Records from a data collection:
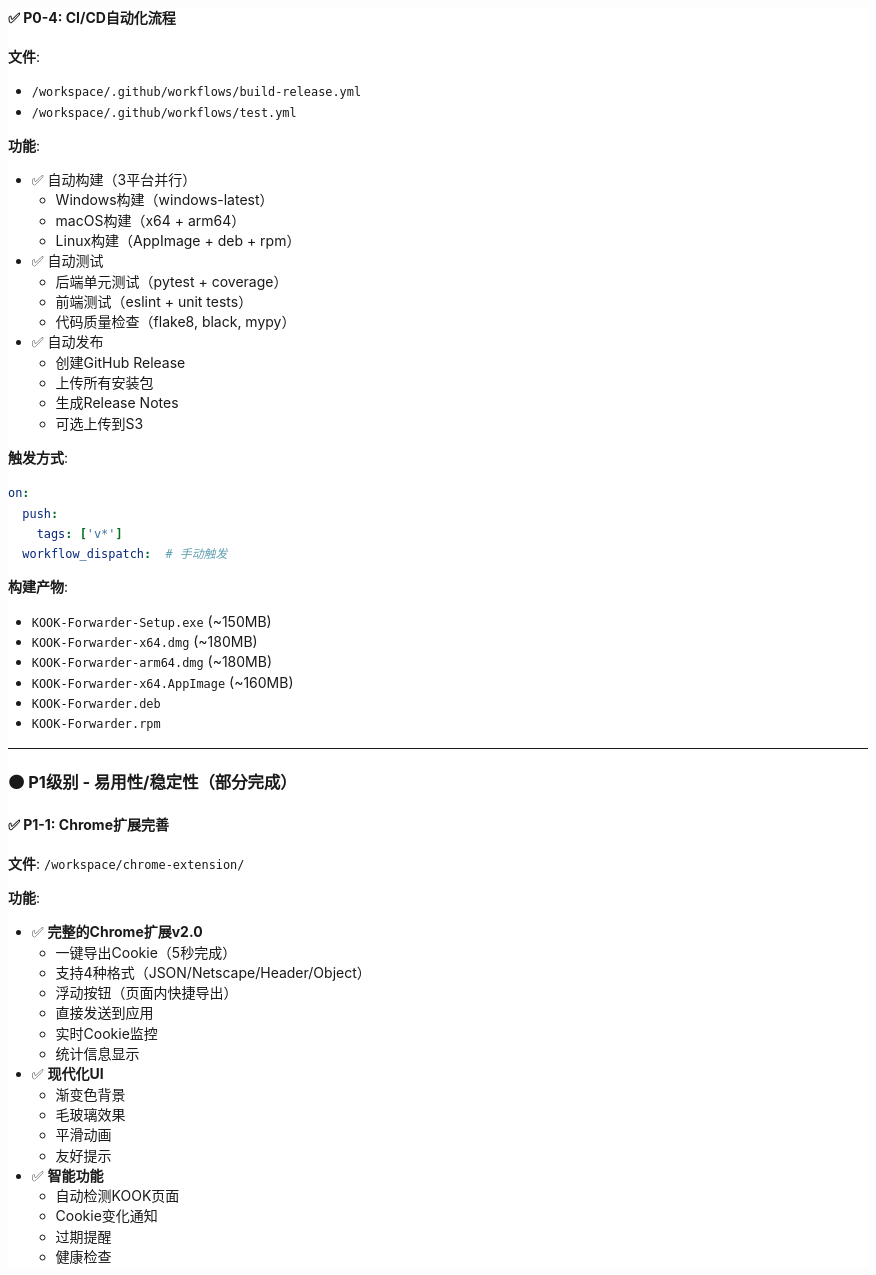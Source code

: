 #### ✅ P0-4: CI/CD自动化流程
**文件**: 
- `/workspace/.github/workflows/build-release.yml`
- `/workspace/.github/workflows/test.yml`

**功能**:
- ✅ 自动构建（3平台并行）
  - Windows构建（windows-latest）
  - macOS构建（x64 + arm64）
  - Linux构建（AppImage + deb + rpm）
- ✅ 自动测试
  - 后端单元测试（pytest + coverage）
  - 前端测试（eslint + unit tests）
  - 代码质量检查（flake8, black, mypy）
- ✅ 自动发布
  - 创建GitHub Release
  - 上传所有安装包
  - 生成Release Notes
  - 可选上传到S3

**触发方式**:
```yaml
on:
  push:
    tags: ['v*']
  workflow_dispatch:  # 手动触发
```

**构建产物**:
- `KOOK-Forwarder-Setup.exe` (~150MB)
- `KOOK-Forwarder-x64.dmg` (~180MB)
- `KOOK-Forwarder-arm64.dmg` (~180MB)
- `KOOK-Forwarder-x64.AppImage` (~160MB)
- `KOOK-Forwarder.deb`
- `KOOK-Forwarder.rpm`

---

### 🟠 P1级别 - 易用性/稳定性（部分完成）

#### ✅ P1-1: Chrome扩展完善
**文件**: `/workspace/chrome-extension/`

**功能**:
- ✅ **完整的Chrome扩展v2.0**
  - 一键导出Cookie（5秒完成）
  - 支持4种格式（JSON/Netscape/Header/Object）
  - 浮动按钮（页面内快捷导出）
  - 直接发送到应用
  - 实时Cookie监控
  - 统计信息显示
- ✅ **现代化UI**
  - 渐变色背景
  - 毛玻璃效果
  - 平滑动画
  - 友好提示
- ✅ **智能功能**
  - 自动检测KOOK页面
  - Cookie变化通知
  - 过期提醒
  - 健康检查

PROBLEM TO SOLVE: Looking at the records above, work out how many lines contain "AppImage". Give the number only.

REPLY TO THE EXERCISE: 2